I'm not a stranger to transforming things. I have taken things that I have liked and turned them into other items - like cutting into a doomed shirt to pilfer the fabric to make sleeves for a dress and stuff like that or cutting up a flannel receiving blanket and turning it into baby wipes. What I didn't realize is that there is a movement sweeping the country of other people doing the same thing...and then selling their wares touting the environmentally friendly nature of the item. Turning something destined for the city dump into something usable, extending the life expectancy of the item. I really like the idea of that.

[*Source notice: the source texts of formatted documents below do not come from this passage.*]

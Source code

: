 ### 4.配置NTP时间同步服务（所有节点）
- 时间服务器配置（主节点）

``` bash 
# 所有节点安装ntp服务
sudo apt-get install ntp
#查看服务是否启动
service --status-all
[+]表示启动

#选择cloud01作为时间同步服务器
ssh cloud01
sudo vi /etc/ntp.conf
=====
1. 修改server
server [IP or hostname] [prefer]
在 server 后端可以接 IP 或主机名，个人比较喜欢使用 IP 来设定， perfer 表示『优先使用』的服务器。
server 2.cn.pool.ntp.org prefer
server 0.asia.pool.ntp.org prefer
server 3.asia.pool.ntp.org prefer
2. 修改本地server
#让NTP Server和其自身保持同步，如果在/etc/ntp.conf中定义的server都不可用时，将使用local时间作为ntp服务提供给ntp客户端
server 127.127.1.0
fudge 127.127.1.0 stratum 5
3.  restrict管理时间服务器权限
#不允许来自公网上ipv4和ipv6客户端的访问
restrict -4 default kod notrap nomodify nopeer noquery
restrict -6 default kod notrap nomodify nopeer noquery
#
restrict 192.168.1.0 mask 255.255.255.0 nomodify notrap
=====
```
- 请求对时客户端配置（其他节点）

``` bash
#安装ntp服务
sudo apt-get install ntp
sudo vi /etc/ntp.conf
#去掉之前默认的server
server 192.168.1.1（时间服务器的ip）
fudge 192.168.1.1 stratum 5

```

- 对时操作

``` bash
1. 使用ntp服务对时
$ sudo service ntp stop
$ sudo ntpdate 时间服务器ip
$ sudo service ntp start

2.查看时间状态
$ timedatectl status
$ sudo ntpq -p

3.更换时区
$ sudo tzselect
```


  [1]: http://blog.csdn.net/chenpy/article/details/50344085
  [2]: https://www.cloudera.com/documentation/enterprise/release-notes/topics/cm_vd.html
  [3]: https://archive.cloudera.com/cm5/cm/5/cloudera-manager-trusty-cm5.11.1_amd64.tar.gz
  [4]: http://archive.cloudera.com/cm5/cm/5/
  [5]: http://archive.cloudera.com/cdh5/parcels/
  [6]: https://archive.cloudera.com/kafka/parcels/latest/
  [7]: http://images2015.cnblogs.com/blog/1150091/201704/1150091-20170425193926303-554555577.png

About a week ago I was folding laundry and I pulled one of my favorite dresses for my youngest dd out of the dryer. I was sad when I noticed a rip in the skirt. It was such a pretty dress and the cotton fabric had an almost silky smoothness that I have never really encountered on new bolts of fabric at the fabric store. It reminded me of my favorite dish drying towels that I inherited from my dh's family. (We believe they came from his maternal grandmother.) They were such a joyous find to me! The towels are long rectangles, serged with red thread and they about 1/3 the width of a standard flour sack towel and much thinner. I love those towels. Thin so they dry quickly and absorbent. I always keep one on my oven door handle.
And that's when I came up with the idea of transforming that dress into a fancy hand towel. And I've gone a little crazy with it since then. I imagine my dressy towels hanging in fancy schmancy guest bathrooms or in girly girl bathrooms. They make me smile when I make them and again when I see them displayed. Each one has been a unique work of art, taking time to figure out how to work the fabric in my hands, making the best use of it. Figuring out the bodice, the straps that must come undoen so that it can be attached to a towel bar - sometimes using spagetti straps that I sew and turn and sometimes using buttons, serging the hems and gathering the waist, and then attaching the bodice, making sure that I've topstitched appropriate seams for durability and so that it holds its shape after washing. And then I hold each one up and think ' That looks like a cute little doll dress' and then I know I was successful.
So now when I go through my kids' clothes, looking for cast-offs, I will have a new pile - items to be repurposed or upcycled. And perhaps I will look a little harder at the throw away items and see if there is anything else I can salvage like buttons. Or maybe I can cut a few quilt squares out of the ripped up jeans.